On Thursday, October 19, 2017 7:11:33 PM EDT Aleksa Sarai wrote:
> >>> The registration is a pseudo filesystem (proc, since PID tree already
> >>> exists) write of a u8[16] UUID representing the container ID to a file
> >>> representing a process that will become the first process in a new
> >>> container.  This write might place restrictions on mount namespaces
> >>> required to define a container, or at least careful checking of
> >>> namespaces in the kernel to verify permissions of the orchestrator so it
> >>> can't change its own container ID.  A bind mount of nsfs may be
> >>> necessary in the container orchestrator's mntNS.
> >>> Note: Use a 128-bit scalar rather than a string to make compares faster
> >>> and simpler.
> >>> 
> >>> Require a new CAP_CONTAINER_ADMIN to be able to carry out the
> >>> registration.
> >> 
> >> Wouldn't CAP_AUDIT_WRITE be sufficient? After all, this is for auditing.
> > 
> > No, because then any process with that capability (vsftpd) could change
> > its own container ID.  This is discussed more in other parts of the
> > thread...

For the record, I changed my mind. CAP_AUDIT_CONTROL is the correct 
capability. 

> Not if we make the container ID append-only (to support nesting), or
> write-once (the other idea thrown around). 
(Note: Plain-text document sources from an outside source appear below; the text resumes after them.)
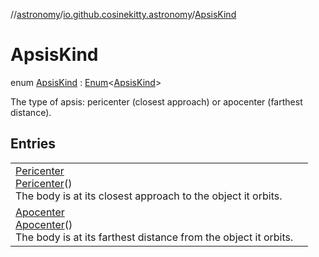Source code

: //[astronomy](../../../index.md)/[io.github.cosinekitty.astronomy](../index.md)/[ApsisKind](index.md)

# ApsisKind

enum [ApsisKind](index.md) : [Enum](https://kotlinlang.org/api/latest/jvm/stdlib/kotlin/-enum/index.html)&lt;[ApsisKind](index.md)&gt; 

The type of apsis: pericenter (closest approach) or apocenter (farthest distance).

## Entries

| | |
|---|---|
| [Pericenter](-pericenter/index.md)<br>[Pericenter](-pericenter/index.md)()<br>The body is at its closest approach to the object it orbits. |
| [Apocenter](-apocenter/index.md)<br>[Apocenter](-apocenter/index.md)()<br>The body is at its farthest distance from the object it orbits. |


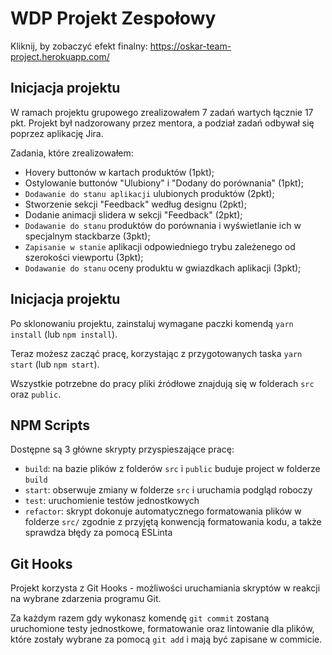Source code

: # WDP Projekt Zespołowy

Kliknij, by zobaczyć efekt finalny: https://oskar-team-project.herokuapp.com/

## Inicjacja projektu

W ramach projektu grupowego zrealizowałem 7 zadań wartych łącznie 17 pkt. Projekt był nadzorowany przez mentora, a podział zadań odbywał się poprzez aplikację Jira.

Zadania, które zrealizowałem:

- Hovery buttonów w kartach produktów (1pkt);
- Ostylowanie buttonów "Ulubiony" i "Dodany do porównania" (1pkt);
- `Dodawanie do stanu aplikacji` ulubionych produktów (2pkt);
- Stworzenie sekcji "Feedback" według designu (2pkt);
- Dodanie animacji slidera w sekcji "Feedback" (2pkt);
- `Dodawanie do stanu` produktów do porównania i wyświetlanie ich w specjalnym stackbarze (3pkt);
- `Zapisanie w stanie` aplikacji odpowiedniego trybu zależenego od szerokości viewportu (3pkt);
- `Dodawanie do stanu` oceny produktu w gwiazdkach aplikacji (3pkt);

## Inicjacja projektu

Po sklonowaniu projektu, zainstaluj wymagane paczki komendą `yarn install` (lub `npm install`).

Teraz możesz zacząć pracę, korzystając z przygotowanych taska `yarn start` (lub `npm start`).

Wszystkie potrzebne do pracy pliki źródłowe znajdują się w folderach `src` oraz `public`.

## NPM Scripts

Dostępne są 3 główne skrypty przyspieszające pracę:

- `build`: na bazie plików z folderów `src` i `public` buduje project w folderze `build`
- `start`: obserwuje zmiany w folderze `src` i uruchamia podgląd roboczy
- `test`: uruchomienie testów jednostkowych
- `refactor`: skrypt dokonuje automatycznego formatowania plików w folderze `src/`
  zgodnie z przyjętą konwencją formatowania kodu, a także sprawdza błędy za pomocą ESLinta

## Git Hooks

Projekt korzysta z Git Hooks - możliwości uruchamiania skryptów w reakcji na wybrane zdarzenia programu Git.

Za każdym razem gdy wykonasz komendę `git commit` zostaną uruchomione testy jednostkowe, formatowanie oraz lintowanie
dla plików, które zostały wybrane za pomocą `git add` i mają być zapisane w commicie.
Well...I like to use lessons learned if they can be applied. In the normal 
world without containers we have uid, auid, and session_id. uid is who you are 
now, auid is how you got into the system, session_id distinguishes individual 
auids. We have a default auid of -1 for system objects and a real number for 
people.

I think there should be the equivalent of auid and session_id but tailored for 
containers. Loginuid == container id. It can be set, overridden, or appended 
to (we'll figure this out later) in very limited circumstances. 
Container_session == session which is tamper-proof. This way things can enter 
a container with the same ID but under a different session. And everything 
else gets to inherit the original ID. This way we can trace actions to 
something that entered the container rather than normal system activity in the 
container.

What a security officer wants to know is what did people do inside the 
system / container. The system objects we typically don't care about. Sure 
they might get hacked and then work on behalf of someone, but they would 
almost always pop a shell so that they can have freedom. That should set off 
an AVC or create other activity that gets picked up.

-Steve

> In that case, you can't move "out" from a particular container ID, you can
> only go "deeper". These semantics don't make sense for generic containers,
> but since the point of this facility is *specifically* for audit I imagine
> that not being able to move a process from a sub-container's ID is a
> benefit.